■ **Required action**
Go through the records below and copy out every line that contains the word "directories".

(Given records Opens)

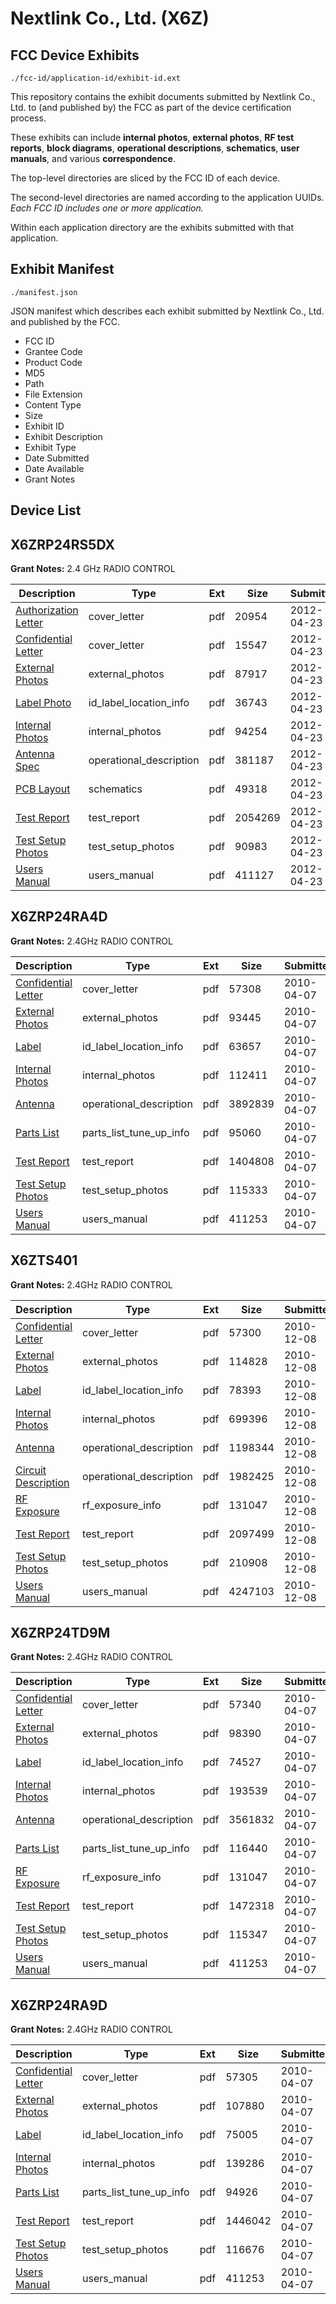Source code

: # Nextlink Co., Ltd. (X6Z)
## FCC Device Exhibits

```
./fcc-id/application-id/exhibit-id.ext
```

This repository contains the exhibit documents submitted by Nextlink Co., Ltd. to (and published by) the FCC as part of the device certification process.

These exhibits can include **internal photos**, **external photos**, **RF test reports**, **block diagrams**, **operational descriptions**, **schematics**, **user manuals**, and various **correspondence**.

The top-level directories are sliced by the FCC ID of each device.

The second-level directories are named according to the application UUIDs. *Each FCC ID includes one or more application.*

Within each application directory are the exhibits submitted with that application. 

## Exhibit Manifest

```
./manifest.json
```

JSON manifest which describes each exhibit submitted by Nextlink Co., Ltd. and published by the FCC.

- FCC ID
- Grantee Code
- Product Code
- MD5
- Path
- File Extension
- Content Type
- Size
- Exhibit ID
- Exhibit Description
- Exhibit Type
- Date Submitted
- Date Available
- Grant Notes

## Device List
## X6ZRP24RS5DX
**Grant Notes:** 2.4 GHz RADIO CONTROL

| Description | Type | Ext | Size | Submitted | Available |
| ----------- | ---- | --- | ---- | --------- | --------- |
| [Authorization Letter](X6ZRP24RS5DX/ce18b5748277e6e1259de60080908fc1/1682022.pdf) | cover_letter | pdf | 20954 | 2012-04-23 | 2012-04-23 |
| [Confidential Letter](X6ZRP24RS5DX/ce18b5748277e6e1259de60080908fc1/1682024.pdf) | cover_letter | pdf | 15547 | 2012-04-23 | 2012-04-23 |
| [External Photos](X6ZRP24RS5DX/ce18b5748277e6e1259de60080908fc1/1682026.pdf) | external_photos | pdf | 87917 | 2012-04-23 | 2012-04-23 |
| [Label Photo](X6ZRP24RS5DX/ce18b5748277e6e1259de60080908fc1/1682028.pdf) | id_label_location_info | pdf | 36743 | 2012-04-23 | 2012-04-23 |
| [Internal Photos](X6ZRP24RS5DX/ce18b5748277e6e1259de60080908fc1/1682027.pdf) | internal_photos | pdf | 94254 | 2012-04-23 | 2012-04-23 |
| [Antenna Spec](X6ZRP24RS5DX/ce18b5748277e6e1259de60080908fc1/1682029.pdf) | operational_description | pdf | 381187 | 2012-04-23 | 2012-04-23 |
| [PCB Layout](X6ZRP24RS5DX/ce18b5748277e6e1259de60080908fc1/1682031.pdf) | schematics | pdf | 49318 | 2012-04-23 | 2012-04-23 |
| [Test Report](X6ZRP24RS5DX/ce18b5748277e6e1259de60080908fc1/1682023.pdf) | test_report | pdf | 2054269 | 2012-04-23 | 2012-04-23 |
| [Test Setup Photos](X6ZRP24RS5DX/ce18b5748277e6e1259de60080908fc1/1682025.pdf) | test_setup_photos | pdf | 90983 | 2012-04-23 | 2012-04-23 |
| [Users Manual](X6ZRP24RS5DX/ce18b5748277e6e1259de60080908fc1/1682030.pdf) | users_manual | pdf | 411127 | 2012-04-23 | 2012-04-23 |
## X6ZRP24RA4D
**Grant Notes:** 2.4GHz RADIO CONTROL

| Description | Type | Ext | Size | Submitted | Available |
| ----------- | ---- | --- | ---- | --------- | --------- |
| [Confidential Letter](X6ZRP24RA4D/2798856879e303a9c648487a68e08ede/1262592.pdf) | cover_letter | pdf | 57308 | 2010-04-07 | 2010-04-09 |
| [External Photos](X6ZRP24RA4D/2798856879e303a9c648487a68e08ede/1262593.pdf) | external_photos | pdf | 93445 | 2010-04-07 | 2010-04-09 |
| [Label](X6ZRP24RA4D/2798856879e303a9c648487a68e08ede/1262595.pdf) | id_label_location_info | pdf | 63657 | 2010-04-07 | 2010-04-09 |
| [Internal Photos](X6ZRP24RA4D/2798856879e303a9c648487a68e08ede/1262594.pdf) | internal_photos | pdf | 112411 | 2010-04-07 | 2010-04-09 |
| [Antenna](X6ZRP24RA4D/2798856879e303a9c648487a68e08ede/1262591.pdf) | operational_description | pdf | 3892839 | 2010-04-07 | 2010-04-09 |
| [Parts List](X6ZRP24RA4D/2798856879e303a9c648487a68e08ede/1262596.pdf) | parts_list_tune_up_info | pdf | 95060 | 2010-04-07 | 2010-04-09 |
| [Test Report](X6ZRP24RA4D/2798856879e303a9c648487a68e08ede/1262597.pdf) | test_report | pdf | 1404808 | 2010-04-07 | 2010-04-09 |
| [Test Setup Photos](X6ZRP24RA4D/2798856879e303a9c648487a68e08ede/1262598.pdf) | test_setup_photos | pdf | 115333 | 2010-04-07 | 2010-04-09 |
| [Users Manual](X6ZRP24RA4D/2798856879e303a9c648487a68e08ede/1262575.pdf) | users_manual | pdf | 411253 | 2010-04-07 | 2010-04-09 |
## X6ZTS401
**Grant Notes:** 2.4GHz RADIO CONTROL

| Description | Type | Ext | Size | Submitted | Available |
| ----------- | ---- | --- | ---- | --------- | --------- |
| [Confidential Letter](X6ZTS401/0f10211143a49f6aba7df703d084d151/1387585.pdf) | cover_letter | pdf | 57300 | 2010-12-08 | 2010-12-08 |
| [External Photos](X6ZTS401/0f10211143a49f6aba7df703d084d151/1387586.pdf) | external_photos | pdf | 114828 | 2010-12-08 | 2010-12-08 |
| [Label](X6ZTS401/0f10211143a49f6aba7df703d084d151/1387588.pdf) | id_label_location_info | pdf | 78393 | 2010-12-08 | 2010-12-08 |
| [Internal Photos](X6ZTS401/0f10211143a49f6aba7df703d084d151/1387587.pdf) | internal_photos | pdf | 699396 | 2010-12-08 | 2010-12-08 |
| [Antenna](X6ZTS401/0f10211143a49f6aba7df703d084d151/1387583.pdf) | operational_description | pdf | 1198344 | 2010-12-08 | 2010-12-08 |
| [Circuit Description](X6ZTS401/0f10211143a49f6aba7df703d084d151/1387584.pdf) | operational_description | pdf | 1982425 | 2010-12-08 | 2010-12-08 |
| [RF Exposure](X6ZTS401/0f10211143a49f6aba7df703d084d151/1387589.pdf) | rf_exposure_info | pdf | 131047 | 2010-12-08 | 2010-12-08 |
| [Test Report](X6ZTS401/0f10211143a49f6aba7df703d084d151/1387590.pdf) | test_report | pdf | 2097499 | 2010-12-08 | 2010-12-08 |
| [Test Setup Photos](X6ZTS401/0f10211143a49f6aba7df703d084d151/1387593.pdf) | test_setup_photos | pdf | 210908 | 2010-12-08 | 2010-12-08 |
| [Users Manual](X6ZTS401/0f10211143a49f6aba7df703d084d151/1387592.pdf) | users_manual | pdf | 4247103 | 2010-12-08 | 2010-12-08 |
## X6ZRP24TD9M
**Grant Notes:** 2.4GHz RADIO CONTROL

| Description | Type | Ext | Size | Submitted | Available |
| ----------- | ---- | --- | ---- | --------- | --------- |
| [Confidential Letter](X6ZRP24TD9M/6678bb6e40cfb8e65ad60369ad8632b9/1262604.pdf) | cover_letter | pdf | 57340 | 2010-04-07 | 2010-04-09 |
| [External Photos](X6ZRP24TD9M/6678bb6e40cfb8e65ad60369ad8632b9/1262605.pdf) | external_photos | pdf | 98390 | 2010-04-07 | 2010-04-09 |
| [Label](X6ZRP24TD9M/6678bb6e40cfb8e65ad60369ad8632b9/1262607.pdf) | id_label_location_info | pdf | 74527 | 2010-04-07 | 2010-04-09 |
| [Internal Photos](X6ZRP24TD9M/6678bb6e40cfb8e65ad60369ad8632b9/1262606.pdf) | internal_photos | pdf | 193539 | 2010-04-07 | 2010-04-09 |
| [Antenna](X6ZRP24TD9M/6678bb6e40cfb8e65ad60369ad8632b9/1262603.pdf) | operational_description | pdf | 3561832 | 2010-04-07 | 2010-04-09 |
| [Parts List](X6ZRP24TD9M/6678bb6e40cfb8e65ad60369ad8632b9/1262608.pdf) | parts_list_tune_up_info | pdf | 116440 | 2010-04-07 | 2010-04-09 |
| [RF Exposure](X6ZRP24TD9M/6678bb6e40cfb8e65ad60369ad8632b9/1262609.pdf) | rf_exposure_info | pdf | 131047 | 2010-04-07 | 2010-04-09 |
| [Test Report](X6ZRP24TD9M/6678bb6e40cfb8e65ad60369ad8632b9/1262610.pdf) | test_report | pdf | 1472318 | 2010-04-07 | 2010-04-09 |
| [Test Setup Photos](X6ZRP24TD9M/6678bb6e40cfb8e65ad60369ad8632b9/1262611.pdf) | test_setup_photos | pdf | 115347 | 2010-04-07 | 2010-04-09 |
| [Users Manual](X6ZRP24TD9M/6678bb6e40cfb8e65ad60369ad8632b9/1262575.pdf) | users_manual | pdf | 411253 | 2010-04-07 | 2010-04-09 |
## X6ZRP24RA9D
**Grant Notes:** 2.4GHz RADIO CONTROL

| Description | Type | Ext | Size | Submitted | Available |
| ----------- | ---- | --- | ---- | --------- | --------- |
| [Confidential Letter](X6ZRP24RA9D/167544c9a7fb3aaca790ed442076fae3/1262568.pdf) | cover_letter | pdf | 57305 | 2010-04-07 | 2010-04-07 |
| [External Photos](X6ZRP24RA9D/167544c9a7fb3aaca790ed442076fae3/1262569.pdf) | external_photos | pdf | 107880 | 2010-04-07 | 2010-04-07 |
| [Label](X6ZRP24RA9D/167544c9a7fb3aaca790ed442076fae3/1262571.pdf) | id_label_location_info | pdf | 75005 | 2010-04-07 | 2010-04-07 |
| [Internal Photos](X6ZRP24RA9D/167544c9a7fb3aaca790ed442076fae3/1262570.pdf) | internal_photos | pdf | 139286 | 2010-04-07 | 2010-04-07 |
| [Parts List](X6ZRP24RA9D/167544c9a7fb3aaca790ed442076fae3/1262572.pdf) | parts_list_tune_up_info | pdf | 94926 | 2010-04-07 | 2010-04-07 |
| [Test Report](X6ZRP24RA9D/167544c9a7fb3aaca790ed442076fae3/1262573.pdf) | test_report | pdf | 1446042 | 2010-04-07 | 2010-04-07 |
| [Test Setup Photos](X6ZRP24RA9D/167544c9a7fb3aaca790ed442076fae3/1262574.pdf) | test_setup_photos | pdf | 116676 | 2010-04-07 | 2010-04-07 |
| [Users Manual](X6ZRP24RA9D/167544c9a7fb3aaca790ed442076fae3/1262575.pdf) | users_manual | pdf | 411253 | 2010-04-07 | 2010-04-07 |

(Given records Closes)

■ **Solution for this problem**
The top-level directories are sliced by the FCC ID of each device.
The second-level directories are named according to the application UUIDs. *Each FCC ID includes one or more application.*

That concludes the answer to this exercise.